Les gens vous confondent avec vos personnages; vous vous en rendez compte ?
Geoffrey | Les gens pensent qu'on est proches des personnages. C'est pour ça qu'on nous pose des questions sur nous, si on est gays, etc. Mais ce serait tellement bien qu'ils fassent un numéro 2 !
François | On raconterait quoi ? Théo & Hugo à la montagne ?
A la mer ?
Geoffrey | (rires) La revanche de Théo... Le retour de Hugo...
Il y a beaucoup de personnages séropos dans les films de Martineau et Ducastel. La très jeune génération est en général peu renseignée sur la prévention. Et vous, avant le tournage, vous connaissiez ces sujets ?
Goeffrey | Oui. A nos âges, on a encore été vachement informés à l'école. Je crois que le film propose des solutions. Ca arrive d'avoir un accident et le film vous montre qu'il existe des solutions.
François | Au-delà de la base au lycée, je n'étais quand même pas très pointu. Je savais que la trithérapie existait mais je ne savais pas du tout comment ça marchait. On a appris plein de choses tout de même. Comme on joue des types plutôt normaux, qui ont une sexualité assez commune...
Quand vous sortez de l'hôpital, Théo dit à Hugo : "La nuit appartient aux femmes et aux pédés". 

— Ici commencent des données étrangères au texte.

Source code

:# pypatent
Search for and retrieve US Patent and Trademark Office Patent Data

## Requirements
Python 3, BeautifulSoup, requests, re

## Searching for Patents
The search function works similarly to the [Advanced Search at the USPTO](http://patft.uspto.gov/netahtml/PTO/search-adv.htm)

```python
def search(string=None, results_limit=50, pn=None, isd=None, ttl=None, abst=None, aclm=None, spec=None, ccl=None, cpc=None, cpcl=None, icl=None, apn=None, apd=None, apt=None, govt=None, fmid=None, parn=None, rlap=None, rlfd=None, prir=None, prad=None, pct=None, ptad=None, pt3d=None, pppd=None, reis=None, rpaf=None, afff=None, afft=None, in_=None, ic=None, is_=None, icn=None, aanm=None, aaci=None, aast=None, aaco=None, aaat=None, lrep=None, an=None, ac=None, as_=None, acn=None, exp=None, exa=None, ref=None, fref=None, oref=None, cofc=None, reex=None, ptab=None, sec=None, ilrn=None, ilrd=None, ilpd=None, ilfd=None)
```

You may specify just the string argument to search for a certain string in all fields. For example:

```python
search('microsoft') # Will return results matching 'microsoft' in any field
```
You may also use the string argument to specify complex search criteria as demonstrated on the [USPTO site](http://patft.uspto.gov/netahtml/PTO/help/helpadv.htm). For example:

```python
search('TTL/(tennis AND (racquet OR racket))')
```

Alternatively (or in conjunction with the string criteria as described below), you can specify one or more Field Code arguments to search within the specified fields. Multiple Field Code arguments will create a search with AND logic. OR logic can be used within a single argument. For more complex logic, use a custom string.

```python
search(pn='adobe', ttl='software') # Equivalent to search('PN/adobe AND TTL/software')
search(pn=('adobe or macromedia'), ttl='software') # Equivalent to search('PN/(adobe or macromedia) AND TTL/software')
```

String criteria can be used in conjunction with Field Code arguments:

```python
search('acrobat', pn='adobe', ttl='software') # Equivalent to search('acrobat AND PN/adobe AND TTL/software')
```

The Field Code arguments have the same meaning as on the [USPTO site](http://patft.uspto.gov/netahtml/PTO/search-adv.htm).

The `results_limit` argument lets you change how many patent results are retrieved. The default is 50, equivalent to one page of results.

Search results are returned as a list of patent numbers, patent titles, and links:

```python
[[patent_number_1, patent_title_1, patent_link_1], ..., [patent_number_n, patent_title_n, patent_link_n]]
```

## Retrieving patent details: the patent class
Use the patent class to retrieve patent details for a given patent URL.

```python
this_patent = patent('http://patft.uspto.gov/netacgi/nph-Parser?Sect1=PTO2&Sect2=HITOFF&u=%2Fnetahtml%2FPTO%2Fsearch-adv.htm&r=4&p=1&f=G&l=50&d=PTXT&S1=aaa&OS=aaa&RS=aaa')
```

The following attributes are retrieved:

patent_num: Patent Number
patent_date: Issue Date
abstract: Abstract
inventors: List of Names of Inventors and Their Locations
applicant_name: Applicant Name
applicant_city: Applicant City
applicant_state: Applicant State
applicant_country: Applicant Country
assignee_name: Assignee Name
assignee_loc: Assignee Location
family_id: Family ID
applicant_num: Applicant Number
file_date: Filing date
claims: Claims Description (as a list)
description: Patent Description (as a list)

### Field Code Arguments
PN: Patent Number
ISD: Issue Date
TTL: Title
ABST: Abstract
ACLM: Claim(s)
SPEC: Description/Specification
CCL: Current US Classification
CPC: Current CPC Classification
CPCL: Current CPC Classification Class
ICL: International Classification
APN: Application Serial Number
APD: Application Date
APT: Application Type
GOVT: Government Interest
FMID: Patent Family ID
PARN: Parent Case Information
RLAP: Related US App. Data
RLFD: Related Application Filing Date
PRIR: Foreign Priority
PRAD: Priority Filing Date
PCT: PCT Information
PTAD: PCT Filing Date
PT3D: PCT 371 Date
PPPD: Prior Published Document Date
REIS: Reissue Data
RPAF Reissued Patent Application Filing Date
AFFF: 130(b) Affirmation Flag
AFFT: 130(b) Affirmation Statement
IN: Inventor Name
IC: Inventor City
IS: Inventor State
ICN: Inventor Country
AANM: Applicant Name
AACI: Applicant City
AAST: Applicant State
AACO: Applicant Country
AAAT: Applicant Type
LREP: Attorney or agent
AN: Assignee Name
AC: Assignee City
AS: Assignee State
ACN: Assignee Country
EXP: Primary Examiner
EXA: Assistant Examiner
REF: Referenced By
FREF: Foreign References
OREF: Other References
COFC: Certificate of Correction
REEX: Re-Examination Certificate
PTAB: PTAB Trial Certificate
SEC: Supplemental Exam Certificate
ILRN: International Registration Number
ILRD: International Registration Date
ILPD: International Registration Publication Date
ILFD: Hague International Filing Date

Geoffrey | J'adore Jacques et Olivier pour leur engagement politique. Ils font de beaux pieds de nez.
Dans votre vie quotidienne, vous manifestez ?
François | La Manif pour tous me désespère mais je ne vais surtout pas me déplacer pour aller voir ces gens-là.
Geoffrey | J'ai l'impression que faire ce film est en soi une forme de militantisme.
Et vous pourriez vous engager plus, si on touchait aux droits LGBT ?
Geoffrey | Le problème c'est que nous vivons dans un milieu un peu déconnecté, parisien, une élite intellectuelle. Je me dis : on organise des débats mais on ne touche personne en restant entre nous.
Vous lisiez TÊTU ?
François | Oui, de temps en temps ! Mais je pense que je me suis plus planqué pour l'acheter la première fois.
Geoffrey | Dans le premier TÊTU que j'ai lu, en 2002, il y avait un article sur la sortie de Ma Vraie vie à Rouen [de Martineau et Ducastel, NDLR].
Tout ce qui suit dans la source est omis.